Material for this task ▸
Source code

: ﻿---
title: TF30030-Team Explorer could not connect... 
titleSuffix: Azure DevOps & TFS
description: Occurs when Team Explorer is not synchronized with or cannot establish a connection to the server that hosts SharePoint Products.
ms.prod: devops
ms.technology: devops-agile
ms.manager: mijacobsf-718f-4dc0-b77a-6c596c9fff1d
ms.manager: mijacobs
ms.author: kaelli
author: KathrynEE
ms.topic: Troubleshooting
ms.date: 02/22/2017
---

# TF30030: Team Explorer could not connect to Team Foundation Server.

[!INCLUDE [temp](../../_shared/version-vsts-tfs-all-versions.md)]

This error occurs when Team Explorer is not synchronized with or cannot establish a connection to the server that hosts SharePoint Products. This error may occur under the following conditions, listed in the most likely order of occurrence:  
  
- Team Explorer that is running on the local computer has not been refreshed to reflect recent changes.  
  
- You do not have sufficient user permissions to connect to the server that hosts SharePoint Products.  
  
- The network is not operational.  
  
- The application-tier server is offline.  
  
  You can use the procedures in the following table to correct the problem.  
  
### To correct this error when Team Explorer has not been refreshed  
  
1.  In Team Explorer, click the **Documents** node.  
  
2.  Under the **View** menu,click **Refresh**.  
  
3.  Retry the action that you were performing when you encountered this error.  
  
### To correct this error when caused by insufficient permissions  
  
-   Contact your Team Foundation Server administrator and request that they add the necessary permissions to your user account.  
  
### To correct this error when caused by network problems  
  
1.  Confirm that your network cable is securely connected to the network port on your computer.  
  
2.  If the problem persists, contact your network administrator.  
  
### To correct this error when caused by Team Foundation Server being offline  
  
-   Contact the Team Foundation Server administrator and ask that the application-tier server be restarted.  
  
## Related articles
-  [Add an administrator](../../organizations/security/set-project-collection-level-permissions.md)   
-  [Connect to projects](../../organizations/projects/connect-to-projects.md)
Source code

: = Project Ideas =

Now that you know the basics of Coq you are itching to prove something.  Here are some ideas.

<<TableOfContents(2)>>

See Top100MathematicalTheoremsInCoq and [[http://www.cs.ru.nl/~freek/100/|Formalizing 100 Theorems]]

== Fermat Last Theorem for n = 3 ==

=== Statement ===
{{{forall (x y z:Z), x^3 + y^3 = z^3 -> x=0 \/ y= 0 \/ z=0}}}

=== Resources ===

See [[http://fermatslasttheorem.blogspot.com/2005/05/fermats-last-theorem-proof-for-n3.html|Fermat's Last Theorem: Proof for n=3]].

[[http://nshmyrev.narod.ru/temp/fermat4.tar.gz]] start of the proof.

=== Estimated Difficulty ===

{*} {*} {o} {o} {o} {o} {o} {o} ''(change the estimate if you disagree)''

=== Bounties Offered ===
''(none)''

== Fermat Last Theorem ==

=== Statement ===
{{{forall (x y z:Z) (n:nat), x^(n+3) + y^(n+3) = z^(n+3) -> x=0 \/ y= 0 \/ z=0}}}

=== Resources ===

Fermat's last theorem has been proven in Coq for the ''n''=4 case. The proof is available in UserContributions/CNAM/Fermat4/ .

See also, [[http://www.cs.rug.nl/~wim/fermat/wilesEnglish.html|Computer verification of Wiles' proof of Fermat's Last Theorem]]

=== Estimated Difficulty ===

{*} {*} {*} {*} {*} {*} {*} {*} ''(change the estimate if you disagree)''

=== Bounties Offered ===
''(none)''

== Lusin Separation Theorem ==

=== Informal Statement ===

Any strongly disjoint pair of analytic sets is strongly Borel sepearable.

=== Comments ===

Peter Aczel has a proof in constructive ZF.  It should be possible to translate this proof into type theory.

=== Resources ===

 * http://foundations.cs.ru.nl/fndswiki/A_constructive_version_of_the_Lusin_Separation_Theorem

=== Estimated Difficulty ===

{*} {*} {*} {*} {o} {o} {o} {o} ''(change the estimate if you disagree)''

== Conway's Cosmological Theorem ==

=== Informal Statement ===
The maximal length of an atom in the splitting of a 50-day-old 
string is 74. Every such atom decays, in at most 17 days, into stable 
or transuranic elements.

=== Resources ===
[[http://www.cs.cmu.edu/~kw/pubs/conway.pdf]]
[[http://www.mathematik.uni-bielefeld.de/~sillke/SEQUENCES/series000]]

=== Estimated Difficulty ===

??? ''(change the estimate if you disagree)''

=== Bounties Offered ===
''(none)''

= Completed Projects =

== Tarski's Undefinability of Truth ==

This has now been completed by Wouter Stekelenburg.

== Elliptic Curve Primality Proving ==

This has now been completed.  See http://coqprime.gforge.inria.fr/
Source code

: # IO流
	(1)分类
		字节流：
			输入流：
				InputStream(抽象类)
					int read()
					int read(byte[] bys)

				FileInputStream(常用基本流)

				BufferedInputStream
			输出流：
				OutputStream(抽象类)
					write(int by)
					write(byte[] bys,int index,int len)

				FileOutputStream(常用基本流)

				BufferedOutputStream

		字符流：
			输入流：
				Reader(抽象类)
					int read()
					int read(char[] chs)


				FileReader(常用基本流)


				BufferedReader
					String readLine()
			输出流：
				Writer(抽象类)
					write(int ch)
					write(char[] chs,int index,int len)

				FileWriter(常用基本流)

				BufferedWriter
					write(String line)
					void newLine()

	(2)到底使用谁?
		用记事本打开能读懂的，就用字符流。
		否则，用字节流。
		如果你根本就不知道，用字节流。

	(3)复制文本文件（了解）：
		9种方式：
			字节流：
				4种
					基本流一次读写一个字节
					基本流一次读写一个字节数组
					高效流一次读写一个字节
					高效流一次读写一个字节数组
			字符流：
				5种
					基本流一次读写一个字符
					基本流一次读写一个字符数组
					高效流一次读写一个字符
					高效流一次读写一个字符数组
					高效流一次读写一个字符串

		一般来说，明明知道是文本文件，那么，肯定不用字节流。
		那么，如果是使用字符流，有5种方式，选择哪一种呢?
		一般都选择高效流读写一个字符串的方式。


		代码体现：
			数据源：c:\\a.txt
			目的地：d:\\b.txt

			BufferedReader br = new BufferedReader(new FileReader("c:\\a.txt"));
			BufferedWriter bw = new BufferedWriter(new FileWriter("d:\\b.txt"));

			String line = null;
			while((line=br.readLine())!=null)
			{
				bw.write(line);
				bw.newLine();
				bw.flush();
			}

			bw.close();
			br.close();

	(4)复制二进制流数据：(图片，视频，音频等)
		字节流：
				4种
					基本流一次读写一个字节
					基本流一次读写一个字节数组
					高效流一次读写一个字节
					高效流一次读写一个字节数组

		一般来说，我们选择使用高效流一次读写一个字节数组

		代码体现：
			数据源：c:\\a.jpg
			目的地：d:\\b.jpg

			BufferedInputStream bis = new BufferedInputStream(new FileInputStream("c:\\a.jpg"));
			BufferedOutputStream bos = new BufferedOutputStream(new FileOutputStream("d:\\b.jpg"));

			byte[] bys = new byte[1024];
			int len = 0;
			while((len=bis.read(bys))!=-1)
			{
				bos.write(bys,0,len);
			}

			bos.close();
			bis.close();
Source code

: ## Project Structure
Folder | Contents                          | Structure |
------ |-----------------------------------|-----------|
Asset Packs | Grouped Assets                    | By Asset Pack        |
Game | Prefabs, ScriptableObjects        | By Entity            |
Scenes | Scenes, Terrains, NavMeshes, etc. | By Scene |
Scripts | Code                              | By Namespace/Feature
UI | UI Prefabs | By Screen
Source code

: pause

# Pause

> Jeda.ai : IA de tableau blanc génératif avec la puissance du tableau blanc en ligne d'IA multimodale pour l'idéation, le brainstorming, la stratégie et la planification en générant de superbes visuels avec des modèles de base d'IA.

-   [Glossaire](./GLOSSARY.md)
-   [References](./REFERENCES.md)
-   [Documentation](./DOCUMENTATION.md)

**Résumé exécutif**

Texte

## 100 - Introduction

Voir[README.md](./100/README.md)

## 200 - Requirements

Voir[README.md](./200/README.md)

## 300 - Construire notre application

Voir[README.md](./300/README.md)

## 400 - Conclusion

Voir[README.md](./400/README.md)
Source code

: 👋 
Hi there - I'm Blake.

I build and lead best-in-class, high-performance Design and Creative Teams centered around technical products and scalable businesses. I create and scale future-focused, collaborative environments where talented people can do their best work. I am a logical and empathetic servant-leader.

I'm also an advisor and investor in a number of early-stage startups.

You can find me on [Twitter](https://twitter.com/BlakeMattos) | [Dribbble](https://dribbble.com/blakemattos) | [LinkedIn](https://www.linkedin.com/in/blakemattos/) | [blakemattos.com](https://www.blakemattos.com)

Task description ▸ Find the line with "Folder | Contents" in the material above. Reproduce it and each line after it up to and including the line with "Game | Prefabs, ScriptableObjects".

Solution to this exercise ▸
Folder | Contents                          | Structure |
------ |-----------------------------------|-----------|
Asset Packs | Grouped Assets                    | By Asset Pack        |
Game | Prefabs, ScriptableObjects        | By Entity            |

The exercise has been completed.